What is being asked: Pictures must not appear in the copy. Restate exactly the lines below from the one with "[Issac Sim learning" through the one with "- **价值**: 这是与", inclusive.

Source information:
____________________
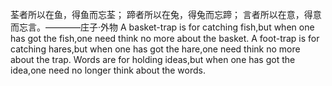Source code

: 荃者所以在鱼，得鱼而忘荃；
蹄者所以在兔，得兔而忘蹄；
言者所以在意，得意而忘言。————庄子·外物
A basket-trap is for catching fish,but when one has got the fish,one need think no more about the basket.
A foot-trap is for catching hares,but when one has got the hare,one need think no more about the trap.
Words are for holding ideas,but when one has got the idea,one need no longer think about the words.
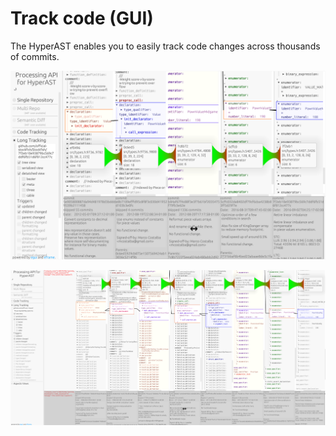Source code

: # Track code (GUI)

The HyperAST enables you to easily track code changes across thousands of commits.


<p align="center">
    <img src = "./tracking_sh2.png" alt = "tracking example">
</p>

<p align="center">
    <img src = "./tracking_sh3.png" alt = "tracking example">
</p>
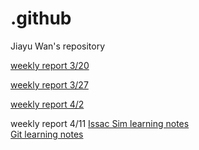 # .github
Jiayu Wan's repository

[weekly report 3/20](learning_notes/3_20/KF.pdf)

[weekly report 3/27](learning_notes/3_27/Issac_sim.markdown)

[weekly report 4/2](learning_notes/3_27_4_3/Issac_sim.markdown)


weekly report 4/11
    [Issac Sim learning notes](learning_notes/4_11/Issac_sim.markdown)  
    [Git learning notes](learning_notes/4_11/GitLearn.markdown)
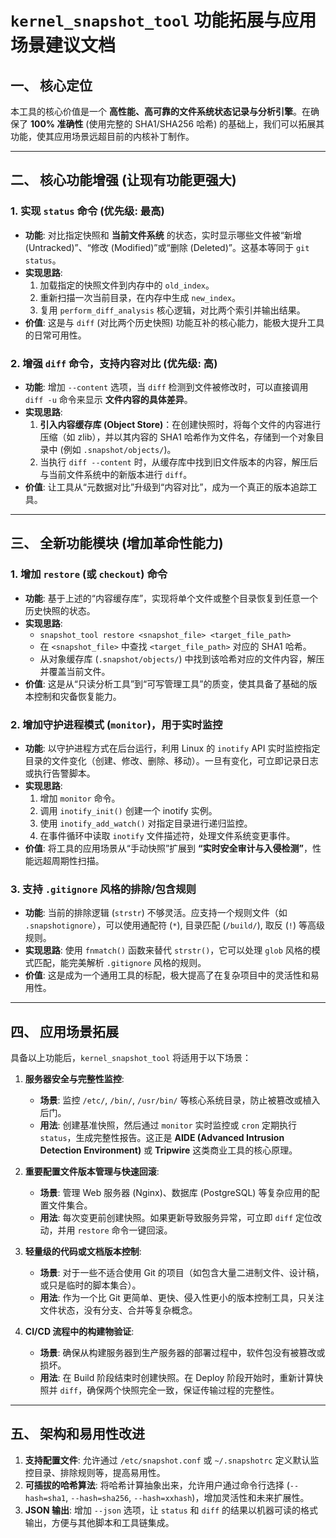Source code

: # `kernel_snapshot_tool` 功能拓展与应用场景建议文档

## 一、 核心定位

本工具的核心价值是一个 **高性能、高可靠的文件系统状态记录与分析引擎**。在确保了 **100% 准确性** (使用完整的 SHA1/SHA256 哈希) 的基础上，我们可以拓展其功能，使其应用场景远超目前的内核补丁制作。

---

## 二、 核心功能增强 (让现有功能更强大)

### 1. 实现 `status` 命令 (优先级: 最高)
- **功能**: 对比指定快照和 **当前文件系统** 的状态，实时显示哪些文件被“新增 (Untracked)”、“修改 (Modified)”或“删除 (Deleted)”。这基本等同于 `git status`。
- **实现思路**:
    1.  加载指定的快照文件到内存中的 `old_index`。
    2.  重新扫描一次当前目录，在内存中生成 `new_index`。
    3.  复用 `perform_diff_analysis` 核心逻辑，对比两个索引并输出结果。
- **价值**: 这是与 `diff` (对比两个历史快照) 功能互补的核心能力，能极大提升工具的日常可用性。

### 2. 增强 `diff` 命令，支持内容对比 (优先级: 高)
- **功能**: 增加 `--content` 选项，当 `diff` 检测到文件被修改时，可以直接调用 `diff -u` 命令来显示 **文件内容的具体差异**。
- **实现思路**:
    1.  **引入内容缓存库 (Object Store)**：在创建快照时，将每个文件的内容进行压缩（如 zlib），并以其内容的 SHA1 哈希作为文件名，存储到一个对象目录中 (例如 `.snapshot/objects/`)。
    2.  当执行 `diff --content` 时，从缓存库中找到旧文件版本的内容，解压后与当前文件系统中的新版本进行 `diff`。
- **价值**: 让工具从“元数据对比”升级到“内容对比”，成为一个真正的版本追踪工具。

---

## 三、 全新功能模块 (增加革命性能力)

### 1. 增加 `restore` (或 `checkout`) 命令
- **功能**: 基于上述的“内容缓存库”，实现将单个文件或整个目录恢复到任意一个历史快照的状态。
- **实现思路**:
    - `snapshot_tool restore <snapshot_file> <target_file_path>`
    - 在 `<snapshot_file>` 中查找 `<target_file_path>` 对应的 SHA1 哈希。
    - 从对象缓存库 (`.snapshot/objects/`) 中找到该哈希对应的文件内容，解压并覆盖当前文件。
- **价值**: 这是从“只读分析工具”到“可写管理工具”的质变，使其具备了基础的版本控制和灾备恢复能力。

### 2. 增加守护进程模式 (`monitor`)，用于实时监控
- **功能**: 以守护进程方式在后台运行，利用 Linux 的 `inotify` API 实时监控指定目录的文件变化（创建、修改、删除、移动）。一旦有变化，可立即记录日志或执行告警脚本。
- **实现思路**:
    1.  增加 `monitor` 命令。
    2.  调用 `inotify_init()` 创建一个 inotify 实例。
    3.  使用 `inotify_add_watch()` 对指定目录进行递归监控。
    4.  在事件循环中读取 `inotify` 文件描述符，处理文件系统变更事件。
- **价值**: 将工具的应用场景从“手动快照”扩展到 **“实时安全审计与入侵检测”**，性能远超周期性扫描。

### 3. 支持 `.gitignore` 风格的排除/包含规则
- **功能**: 当前的排除逻辑 (`strstr`) 不够灵活。应支持一个规则文件（如 `.snapshotignore`），可以使用通配符 (`*`), 目录匹配 (`/build/`), 取反 (`!`) 等高级规则。
- **实现思路**: 使用 `fnmatch()` 函数来替代 `strstr()`，它可以处理 `glob` 风格的模式匹配，能完美解析 `.gitignore` 风格的规则。
- **价值**: 这是成为一个通用工具的标配，极大提高了在复杂项目中的灵活性和易用性。

---

## 四、 应用场景拓展

具备以上功能后，`kernel_snapshot_tool` 将适用于以下场景：

1.  **服务器安全与完整性监控**:
    - **场景**: 监控 `/etc/`, `/bin/`, `/usr/bin/` 等核心系统目录，防止被篡改或植入后门。
    - **用法**: 创建基准快照，然后通过 `monitor` 实时监控或 `cron` 定期执行 `status`，生成完整性报告。这正是 **AIDE (Advanced Intrusion Detection Environment)** 或 **Tripwire** 这类商业工具的核心原理。

2.  **重要配置文件版本管理与快速回滚**:
    - **场景**: 管理 Web 服务器 (Nginx)、数据库 (PostgreSQL) 等复杂应用的配置文件集合。
    - **用法**: 每次变更前创建快照。如果更新导致服务异常，可立即 `diff` 定位改动，并用 `restore` 命令一键回滚。

3.  **轻量级的代码或文档版本控制**:
    - **场景**: 对于一些不适合使用 Git 的项目（如包含大量二进制文件、设计稿，或只是临时的脚本集合）。
    - **用法**: 作为一个比 Git 更简单、更快、侵入性更小的版本控制工具，只关注文件状态，没有分支、合并等复杂概念。

4.  **CI/CD 流程中的构建物验证**:
    - **场景**: 确保从构建服务器到生产服务器的部署过程中，软件包没有被篡改或损坏。
    - **用法**: 在 Build 阶段结束时创建快照。在 Deploy 阶段开始时，重新计算快照并 `diff`，确保两个快照完全一致，保证传输过程的完整性。

---

## 五、 架构和易用性改进

1.  **支持配置文件**: 允许通过 `/etc/snapshot.conf` 或 `~/.snapshotrc` 定义默认监控目录、排除规则等，提高易用性。
2.  **可插拔的哈希算法**: 将哈希计算抽象出来，允许用户通过命令行选择 (`--hash=sha1`, `--hash=sha256`, `--hash=xxhash`)，增加灵活性和未来扩展性。
3.  **JSON 输出**: 增加 `--json` 选项，让 `status` 和 `diff` 的结果以机器可读的格式输出，方便与其他脚本和工具链集成。
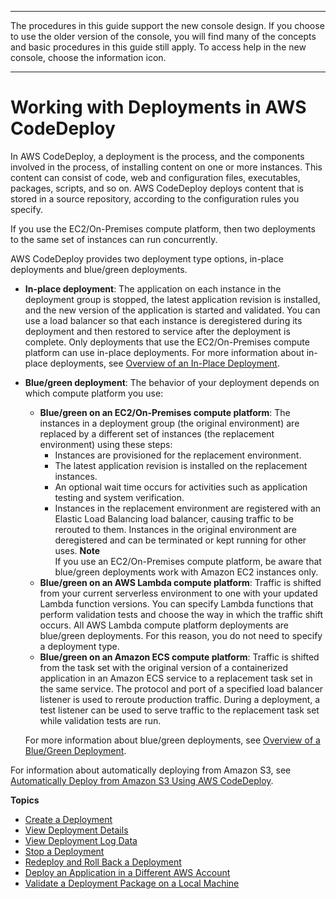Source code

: --------

 The procedures in this guide support the new console design\. If you choose to use the older version of the console, you will find many of the concepts and basic procedures in this guide still apply\. To access help in the new console, choose the information icon\. 

--------

# Working with Deployments in AWS CodeDeploy<a name="deployments"></a>

In AWS CodeDeploy, a deployment is the process, and the components involved in the process, of installing content on one or more instances\. This content can consist of code, web and configuration files, executables, packages, scripts, and so on\. AWS CodeDeploy deploys content that is stored in a source repository, according to the configuration rules you specify\.

 If you use the EC2/On\-Premises compute platform, then two deployments to the same set of instances can run concurrently\. 

AWS CodeDeploy provides two deployment type options, in\-place deployments and blue/green deployments\.
+ **In\-place deployment**: The application on each instance in the deployment group is stopped, the latest application revision is installed, and the new version of the application is started and validated\. You can use a load balancer so that each instance is deregistered during its deployment and then restored to service after the deployment is complete\. Only deployments that use the EC2/On\-Premises compute platform can use in\-place deployments\. For more information about in\-place deployments, see [Overview of an In\-Place Deployment](welcome.md#welcome-deployment-overview-in-place)\.
+ **Blue/green deployment**: The behavior of your deployment depends on which compute platform you use:
  + **Blue/green on an EC2/On\-Premises compute platform**: The instances in a deployment group \(the original environment\) are replaced by a different set of instances \(the replacement environment\) using these steps:
    + Instances are provisioned for the replacement environment\.
    + The latest application revision is installed on the replacement instances\.
    + An optional wait time occurs for activities such as application testing and system verification\.
    + Instances in the replacement environment are registered with an Elastic Load Balancing load balancer, causing traffic to be rerouted to them\. Instances in the original environment are deregistered and can be terminated or kept running for other uses\.
**Note**  
If you use an EC2/On\-Premises compute platform, be aware that blue/green deployments work with Amazon EC2 instances only\.
  + **Blue/green on an AWS Lambda compute platform**: Traffic is shifted from your current serverless environment to one with your updated Lambda function versions\. You can specify Lambda functions that perform validation tests and choose the way in which the traffic shift occurs\. All AWS Lambda compute platform deployments are blue/green deployments\. For this reason, you do not need to specify a deployment type\. 
  + **Blue/green on an Amazon ECS compute platform**: Traffic is shifted from the task set with the original version of a containerized application in an Amazon ECS service to a replacement task set in the same service\. The protocol and port of a specified load balancer listener is used to reroute production traffic\. During a deployment, a test listener can be used to serve traffic to the replacement task set while validation tests are run\. 

  For more information about blue/green deployments, see [Overview of a Blue/Green Deployment](welcome.md#welcome-deployment-overview-blue-green)\.

For information about automatically deploying from Amazon S3, see [Automatically Deploy from Amazon S3 Using AWS CodeDeploy](http://aws.amazon.com/blogs/devops/automatically-deploy-from-amazon-s3-using-aws-codedeploy/)\.

**Topics**
+ [Create a Deployment](deployments-create.md)
+ [View Deployment Details](deployments-view-details.md)
+ [View Deployment Log Data](deployments-view-logs.md)
+ [Stop a Deployment](deployments-stop.md)
+ [Redeploy and Roll Back a Deployment](deployments-rollback-and-redeploy.md)
+ [Deploy an Application in a Different AWS Account](deployments-cross-account.md)
+ [Validate a Deployment Package on a Local Machine](deployments-local.md)
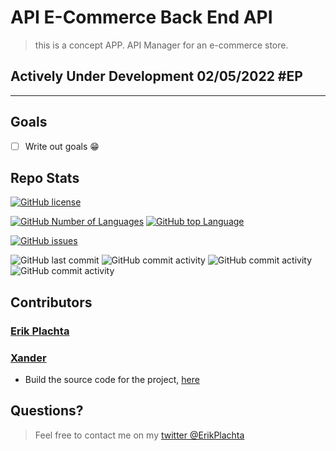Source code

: # API E-Commerce Back End API

> this is a concept APP. API Manager for an e-commerce store.

## Actively Under Development 02/05/2022 #EP

---

## Goals

- [ ] Write out goals 😁

## Repo Stats

[![GitHub license](https://img.shields.io/github/license/ErikPlachta/api-ecommerce-backend)](https://github.com/ErikPlachta/api-ecommerce-backend)

[![GitHub Number of Languages](https://img.shields.io/github/languages/count/ErikPlachta/api-ecommerce-backend)](https://github.com/ErikPlachta/api-ecommerce-backend)
[![GitHub top Language](https://img.shields.io/github/languages/top/ErikPlachta/api-ecommerce-backend)](https://github.com/ErikPlachta/api-ecommerce-backend)

[![GitHub issues](https://img.shields.io/github/issues/ErikPlachta/api-ecommerce-backend)](https://github.com/ErikPlachta/api-ecommerce-backend/issues)

![GitHub last commit](https://img.shields.io/github/last-commit/erikplachta/api-ecommerce-backend)
![GitHub commit activity](https://img.shields.io/github/commit-activity/w/erikplachta/api-ecommerce-backend)
![GitHub commit activity](https://img.shields.io/github/commit-activity/m/erikplachta/api-ecommerce-backend)
![GitHub commit activity](https://img.shields.io/github/commit-activity/y/erikplachta/api-ecommerce-backend)

## Contributors

### [Erik Plachta](https://github.com/ErikPlachta)

### [Xander](https://github.com/Xandromus)

- Build the source code for the project, [here](https://github.com/coding-boot-camp/fantastic-umbrella)


## Questions?

> Feel free to contact me on my [twitter @ErikPlachta](http://www.twitter.com/erikplachta)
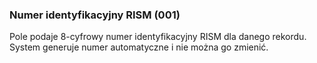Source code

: ### Numer identyfikacyjny RISM (001)
Pole podaje 8-cyfrowy numer identyfikacyjny RISM dla danego rekordu. System generuje numer automatyczne i nie można go zmienić.

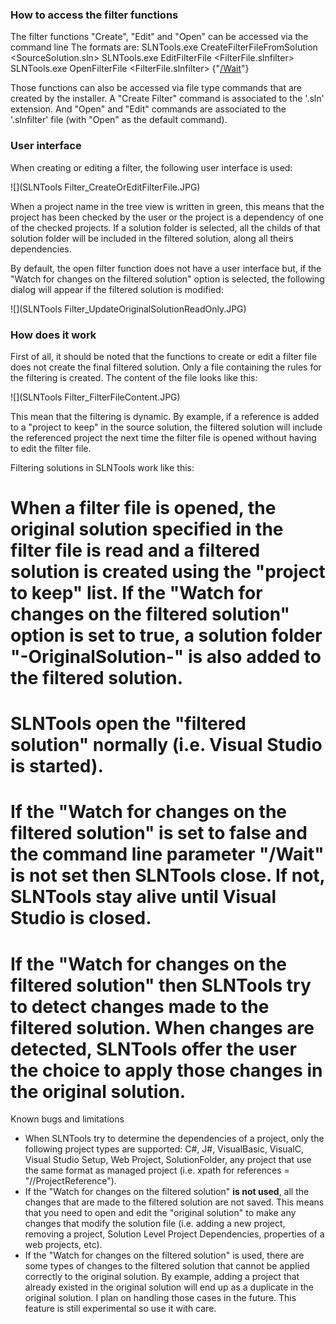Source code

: ### How to access the filter functions

The filter functions "Create", "Edit" and "Open" can be accessed via the command line The formats are:
SLNTools.exe CreateFilterFileFromSolution <SourceSolution.sln>
SLNTools.exe EditFilterFile <FilterFile.slnfilter>
SLNTools.exe OpenFilterFile <FilterFile.slnfilter> {"[/Wait](_Wait)"}

Those functions can also be accessed via file type commands that are created by the installer. A "Create Filter" command is associated to the '.sln' extension. And "Open" and "Edit" commands are associated to the '.slnfilter' file (with "Open" as the default command).  

### User interface

When creating or editing a filter, the following user interface is used:

![](SLNTools Filter_CreateOrEditFilterFile.JPG)

When a project name in the tree view is written in green, this means that the project has been checked by the user or the project is a dependency of one of the checked projects. If a solution folder is selected, all the childs of that solution folder will be included in the filtered solution, along all theirs dependencies.

By default, the open filter function does not have a user interface but, if the "Watch for changes on the filtered solution" option is selected, the following dialog will appear if the filtered solution is modified:

![](SLNTools Filter_UpdateOriginalSolutionReadOnly.JPG)

### How does it work

First of all, it should be noted that the functions to create or edit a filter file does not create the final filtered solution. Only a file containing the rules for the filtering is created. The content of the file looks like this: 

![](SLNTools Filter_FilterFileContent.JPG)

This mean that the filtering is dynamic. By example, if a reference is added to a "project to keep" in the source solution, the filtered solution will include the referenced project the next time the filter file is opened without having to edit the filter file.

Filtering solutions in SLNTools work like this:

# When a filter file is opened, the original solution specified in the filter file is read and a filtered solution is created using the "project to keep" list. If the "Watch for changes on the filtered solution" option is set to true, a solution folder "-OriginalSolution-" is also added to the filtered solution.
# SLNTools open the "filtered solution" normally (i.e. Visual Studio is started).
# If the "Watch for changes on the filtered solution" is set to false and the command line parameter "/Wait" is not set then SLNTools close. If not, SLNTools stay alive until Visual Studio is closed.
# If the "Watch for changes on the filtered solution" then SLNTools try to detect changes made to the filtered solution. When changes are detected, SLNTools offer the user the choice to apply those changes in the original solution.

Known bugs and limitations 

* When SLNTools try to determine the dependencies of a project, only the following project types are supported: C#, J#, VisualBasic, VisualC, Visual Studio Setup, Web Project, SolutionFolder, any project that use the same format as managed project (i.e. xpath for references = "//ProjectReference"). 
* If the "Watch for changes on the filtered solution" **is not used**, all the changes that are made to the filtered solution are not saved. This means that you need to open and edit the "original solution" to make any changes that modify the solution file (i.e. adding a new project, removing a project, Solution Level Project Dependencies, properties of a web projects, etc).
* If the "Watch for changes on the filtered solution" is used, there are some types of changes to the filtered solution that cannot be applied correctly to the original solution. By example, adding a project that already existed in the original solution will end up as a duplicate in the original solution. I plan on handling those cases in the future. This feature is still experimental so use it with care.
____________________
Solution:
    [Issac Sim learning notes](learning_notes/4_11/Issac_sim.markdown)  
    [Git learning notes](learning_notes/4_11/GitLearn.markdown)
Source code

: # `kernel_snapshot_tool` 功能拓展与应用场景建议文档

## 一、 核心定位

本工具的核心价值是一个 **高性能、高可靠的文件系统状态记录与分析引擎**。在确保了 **100% 准确性** (使用完整的 SHA1/SHA256 哈希) 的基础上，我们可以拓展其功能，使其应用场景远超目前的内核补丁制作。

---

## 二、 核心功能增强 (让现有功能更强大)

### 1. 实现 `status` 命令 (优先级: 最高)
- **功能**: 对比指定快照和 **当前文件系统** 的状态，实时显示哪些文件被“新增 (Untracked)”、“修改 (Modified)”或“删除 (Deleted)”。这基本等同于 `git status`。
- **实现思路**:
    1.  加载指定的快照文件到内存中的 `old_index`。
    2.  重新扫描一次当前目录，在内存中生成 `new_index`。
    3.  复用 `perform_diff_analysis` 核心逻辑，对比两个索引并输出结果。
- **价值**: 这是与 `diff` (对比两个历史快照) 功能互补的核心能力，能极大提升工具的日常可用性。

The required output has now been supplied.